(Saved entries)
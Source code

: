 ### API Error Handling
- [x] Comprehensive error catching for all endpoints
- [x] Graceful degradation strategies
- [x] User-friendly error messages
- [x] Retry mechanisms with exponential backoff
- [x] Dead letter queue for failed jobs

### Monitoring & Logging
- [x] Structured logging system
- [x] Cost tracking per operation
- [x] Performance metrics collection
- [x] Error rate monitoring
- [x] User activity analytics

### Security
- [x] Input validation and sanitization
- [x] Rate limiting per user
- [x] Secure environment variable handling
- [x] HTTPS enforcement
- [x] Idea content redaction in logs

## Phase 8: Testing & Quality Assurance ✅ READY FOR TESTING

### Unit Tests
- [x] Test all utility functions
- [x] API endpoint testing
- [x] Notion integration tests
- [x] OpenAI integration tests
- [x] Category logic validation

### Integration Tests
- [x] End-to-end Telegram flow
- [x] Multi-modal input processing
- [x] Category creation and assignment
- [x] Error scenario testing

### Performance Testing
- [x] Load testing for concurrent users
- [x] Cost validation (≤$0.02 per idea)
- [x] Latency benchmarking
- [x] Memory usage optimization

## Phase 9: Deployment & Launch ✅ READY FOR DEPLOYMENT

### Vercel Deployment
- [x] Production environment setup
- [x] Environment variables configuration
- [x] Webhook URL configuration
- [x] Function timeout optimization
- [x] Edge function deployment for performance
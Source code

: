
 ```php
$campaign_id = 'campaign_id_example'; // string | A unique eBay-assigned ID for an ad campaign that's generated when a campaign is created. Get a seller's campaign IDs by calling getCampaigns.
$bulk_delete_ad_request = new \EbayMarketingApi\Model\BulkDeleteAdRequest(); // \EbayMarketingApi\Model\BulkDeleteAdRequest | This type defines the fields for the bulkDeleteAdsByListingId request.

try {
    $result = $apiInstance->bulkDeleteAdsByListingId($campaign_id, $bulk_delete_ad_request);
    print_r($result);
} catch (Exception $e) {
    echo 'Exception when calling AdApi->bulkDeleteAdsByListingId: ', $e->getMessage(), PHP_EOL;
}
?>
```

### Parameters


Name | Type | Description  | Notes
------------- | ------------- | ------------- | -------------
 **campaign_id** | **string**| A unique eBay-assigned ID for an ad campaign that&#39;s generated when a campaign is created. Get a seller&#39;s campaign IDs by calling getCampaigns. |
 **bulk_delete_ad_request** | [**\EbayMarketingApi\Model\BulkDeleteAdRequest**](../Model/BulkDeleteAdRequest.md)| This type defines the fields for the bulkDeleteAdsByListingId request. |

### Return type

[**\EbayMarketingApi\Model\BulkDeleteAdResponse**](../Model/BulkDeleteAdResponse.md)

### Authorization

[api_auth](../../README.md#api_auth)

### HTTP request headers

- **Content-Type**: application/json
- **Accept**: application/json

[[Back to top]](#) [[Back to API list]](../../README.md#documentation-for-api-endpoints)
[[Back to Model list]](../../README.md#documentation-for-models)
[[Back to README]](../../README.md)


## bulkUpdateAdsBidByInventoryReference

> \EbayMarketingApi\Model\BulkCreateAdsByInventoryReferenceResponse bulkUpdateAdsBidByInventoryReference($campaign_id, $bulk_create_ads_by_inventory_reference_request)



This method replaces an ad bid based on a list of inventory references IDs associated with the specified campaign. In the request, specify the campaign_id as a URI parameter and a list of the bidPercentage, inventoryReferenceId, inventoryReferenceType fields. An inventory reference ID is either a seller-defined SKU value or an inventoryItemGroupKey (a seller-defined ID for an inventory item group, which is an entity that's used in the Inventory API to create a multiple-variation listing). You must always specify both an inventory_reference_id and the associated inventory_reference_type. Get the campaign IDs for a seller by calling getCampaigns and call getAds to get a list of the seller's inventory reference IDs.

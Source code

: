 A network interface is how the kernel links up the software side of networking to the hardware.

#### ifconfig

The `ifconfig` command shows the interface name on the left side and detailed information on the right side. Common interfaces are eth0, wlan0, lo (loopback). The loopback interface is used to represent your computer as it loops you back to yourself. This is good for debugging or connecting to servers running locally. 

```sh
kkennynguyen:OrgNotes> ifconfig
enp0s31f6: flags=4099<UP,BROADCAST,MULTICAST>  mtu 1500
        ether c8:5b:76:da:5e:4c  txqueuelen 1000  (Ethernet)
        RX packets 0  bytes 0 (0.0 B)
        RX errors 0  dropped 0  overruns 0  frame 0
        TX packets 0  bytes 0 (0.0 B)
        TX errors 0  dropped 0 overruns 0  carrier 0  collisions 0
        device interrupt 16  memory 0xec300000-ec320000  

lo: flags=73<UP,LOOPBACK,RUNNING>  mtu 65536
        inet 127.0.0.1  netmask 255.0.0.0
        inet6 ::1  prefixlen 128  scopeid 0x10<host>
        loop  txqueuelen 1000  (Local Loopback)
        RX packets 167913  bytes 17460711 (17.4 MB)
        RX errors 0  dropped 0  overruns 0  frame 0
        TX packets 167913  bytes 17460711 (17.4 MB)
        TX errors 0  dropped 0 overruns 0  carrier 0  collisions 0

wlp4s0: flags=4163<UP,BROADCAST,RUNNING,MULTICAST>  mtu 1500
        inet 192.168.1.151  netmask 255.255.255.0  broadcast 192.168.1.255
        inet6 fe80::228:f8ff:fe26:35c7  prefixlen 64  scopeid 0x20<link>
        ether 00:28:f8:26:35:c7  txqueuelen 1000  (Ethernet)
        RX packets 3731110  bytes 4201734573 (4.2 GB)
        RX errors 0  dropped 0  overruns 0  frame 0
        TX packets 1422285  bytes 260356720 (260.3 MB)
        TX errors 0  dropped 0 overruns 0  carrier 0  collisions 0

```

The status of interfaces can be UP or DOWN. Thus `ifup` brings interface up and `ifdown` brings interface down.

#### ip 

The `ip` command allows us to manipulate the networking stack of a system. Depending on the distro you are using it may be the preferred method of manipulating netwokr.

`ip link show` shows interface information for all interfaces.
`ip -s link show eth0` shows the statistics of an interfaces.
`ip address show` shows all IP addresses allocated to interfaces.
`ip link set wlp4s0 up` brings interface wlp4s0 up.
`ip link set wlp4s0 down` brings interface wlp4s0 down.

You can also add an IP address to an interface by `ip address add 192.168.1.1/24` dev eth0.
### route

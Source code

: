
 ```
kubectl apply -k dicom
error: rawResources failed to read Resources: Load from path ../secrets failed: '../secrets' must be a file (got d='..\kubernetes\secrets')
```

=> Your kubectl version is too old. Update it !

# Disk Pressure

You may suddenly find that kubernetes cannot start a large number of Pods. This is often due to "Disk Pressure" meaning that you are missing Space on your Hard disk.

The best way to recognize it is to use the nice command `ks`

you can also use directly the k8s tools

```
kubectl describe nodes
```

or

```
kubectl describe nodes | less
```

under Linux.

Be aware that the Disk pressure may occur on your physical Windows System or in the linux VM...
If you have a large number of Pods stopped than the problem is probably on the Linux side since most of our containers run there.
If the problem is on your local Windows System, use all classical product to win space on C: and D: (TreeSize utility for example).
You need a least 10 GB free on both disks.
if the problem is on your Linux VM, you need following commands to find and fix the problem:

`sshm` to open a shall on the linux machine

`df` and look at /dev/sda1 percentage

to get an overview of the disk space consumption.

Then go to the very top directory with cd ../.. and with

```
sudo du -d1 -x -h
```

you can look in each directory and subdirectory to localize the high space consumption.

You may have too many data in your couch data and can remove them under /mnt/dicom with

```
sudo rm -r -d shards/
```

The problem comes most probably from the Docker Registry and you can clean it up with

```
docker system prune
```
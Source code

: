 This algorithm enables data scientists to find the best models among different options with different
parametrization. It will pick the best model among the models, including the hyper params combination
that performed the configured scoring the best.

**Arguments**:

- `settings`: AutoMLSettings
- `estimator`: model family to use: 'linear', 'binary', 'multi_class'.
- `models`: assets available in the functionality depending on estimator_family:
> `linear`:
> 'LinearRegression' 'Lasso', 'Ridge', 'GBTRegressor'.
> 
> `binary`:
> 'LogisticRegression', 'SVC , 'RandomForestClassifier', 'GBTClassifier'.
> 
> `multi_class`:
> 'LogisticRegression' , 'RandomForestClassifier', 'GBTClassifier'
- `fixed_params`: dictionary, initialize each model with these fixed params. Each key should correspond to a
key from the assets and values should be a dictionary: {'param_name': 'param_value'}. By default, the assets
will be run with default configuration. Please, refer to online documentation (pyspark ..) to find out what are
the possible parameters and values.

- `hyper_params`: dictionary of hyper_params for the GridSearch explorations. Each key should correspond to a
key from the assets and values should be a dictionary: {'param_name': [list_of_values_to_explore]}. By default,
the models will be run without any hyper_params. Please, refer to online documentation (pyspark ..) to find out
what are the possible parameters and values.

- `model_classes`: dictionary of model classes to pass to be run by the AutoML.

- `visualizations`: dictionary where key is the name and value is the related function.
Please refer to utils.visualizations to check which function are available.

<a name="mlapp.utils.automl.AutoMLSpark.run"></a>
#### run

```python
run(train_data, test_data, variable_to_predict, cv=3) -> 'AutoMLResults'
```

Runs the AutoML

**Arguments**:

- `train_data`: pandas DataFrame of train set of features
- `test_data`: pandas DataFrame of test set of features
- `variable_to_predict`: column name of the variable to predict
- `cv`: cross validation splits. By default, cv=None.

- _Your goal_
Leave out every line above except those from the line with "- [x] API endpoint testing" up to and including the line with "- [x] Load testing for concurrent users", and copy those exactly.

- _Answer for this exercise_
- [x] API endpoint testing
- [x] Notion integration tests
- [x] OpenAI integration tests
- [x] Category logic validation

### Integration Tests
- [x] End-to-end Telegram flow
- [x] Multi-modal input processing
- [x] Category creation and assignment
- [x] Error scenario testing

### Performance Testing
- [x] Load testing for concurrent users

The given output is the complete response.